Exercise goal
The lines to be set down run from the line containing "- **Propósito**: Base" through the final line of the data below; print them exactly and print nothing else.

Information provided
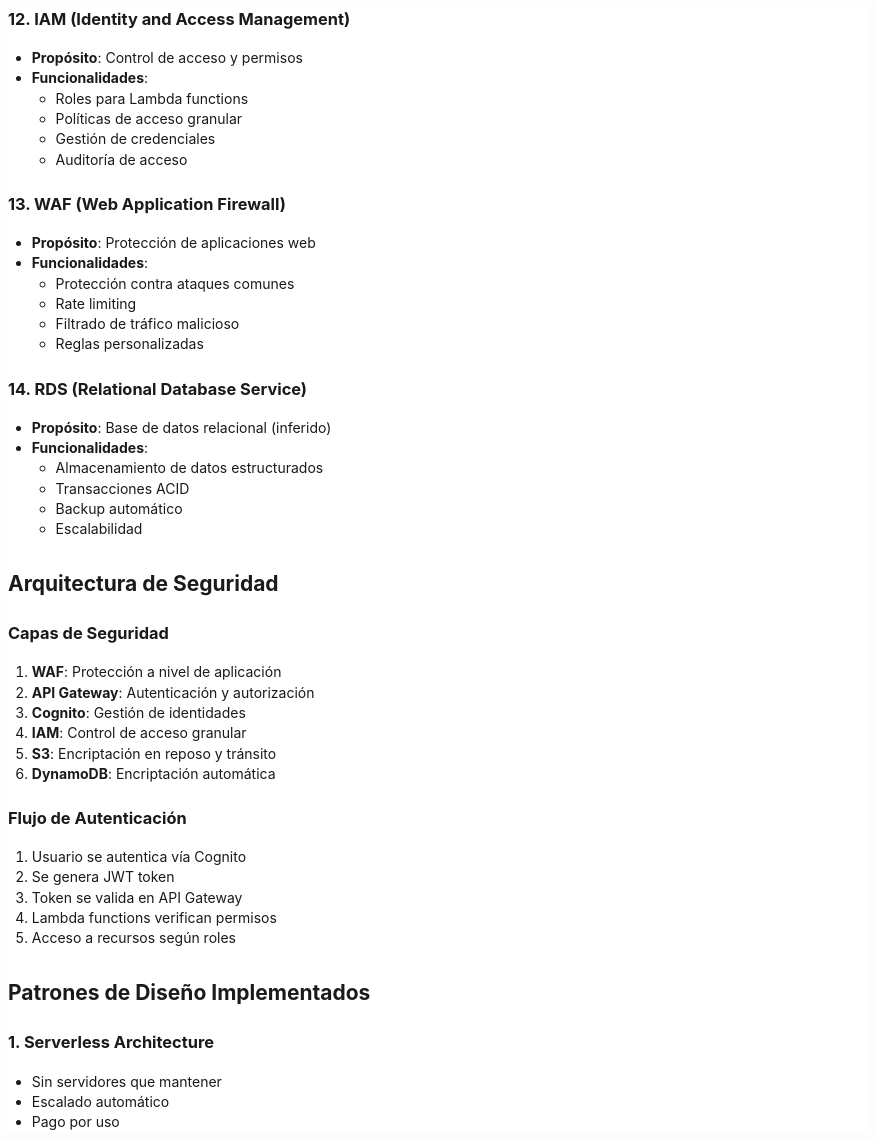 ### 12. **IAM (Identity and Access Management)**
- **Propósito**: Control de acceso y permisos
- **Funcionalidades**:
  - Roles para Lambda functions
  - Políticas de acceso granular
  - Gestión de credenciales
  - Auditoría de acceso

### 13. **WAF (Web Application Firewall)**
- **Propósito**: Protección de aplicaciones web
- **Funcionalidades**:
  - Protección contra ataques comunes
  - Rate limiting
  - Filtrado de tráfico malicioso
  - Reglas personalizadas

### 14. **RDS (Relational Database Service)**
- **Propósito**: Base de datos relacional (inferido)
- **Funcionalidades**:
  - Almacenamiento de datos estructurados
  - Transacciones ACID
  - Backup automático
  - Escalabilidad

## Arquitectura de Seguridad

### Capas de Seguridad
1. **WAF**: Protección a nivel de aplicación
2. **API Gateway**: Autenticación y autorización
3. **Cognito**: Gestión de identidades
4. **IAM**: Control de acceso granular
5. **S3**: Encriptación en reposo y tránsito
6. **DynamoDB**: Encriptación automática

### Flujo de Autenticación
1. Usuario se autentica vía Cognito
2. Se genera JWT token
3. Token se valida en API Gateway
4. Lambda functions verifican permisos
5. Acceso a recursos según roles

## Patrones de Diseño Implementados

### 1. **Serverless Architecture**
- Sin servidores que mantener
- Escalado automático
- Pago por uso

Output of the exercise
- **Propósito**: Base de datos relacional (inferido)
- **Funcionalidades**:
  - Almacenamiento de datos estructurados
  - Transacciones ACID
  - Backup automático
  - Escalabilidad

## Arquitectura de Seguridad

### Capas de Seguridad
1. **WAF**: Protección a nivel de aplicación
2. **API Gateway**: Autenticación y autorización
3. **Cognito**: Gestión de identidades
4. **IAM**: Control de acceso granular
5. **S3**: Encriptación en reposo y tránsito
6. **DynamoDB**: Encriptación automática

### Flujo de Autenticación
1. Usuario se autentica vía Cognito
2. Se genera JWT token
3. Token se valida en API Gateway
4. Lambda functions verifican permisos
5. Acceso a recursos según roles

## Patrones de Diseño Implementados

### 1. **Serverless Architecture**
- Sin servidores que mantener
- Escalado automático
- Pago por uso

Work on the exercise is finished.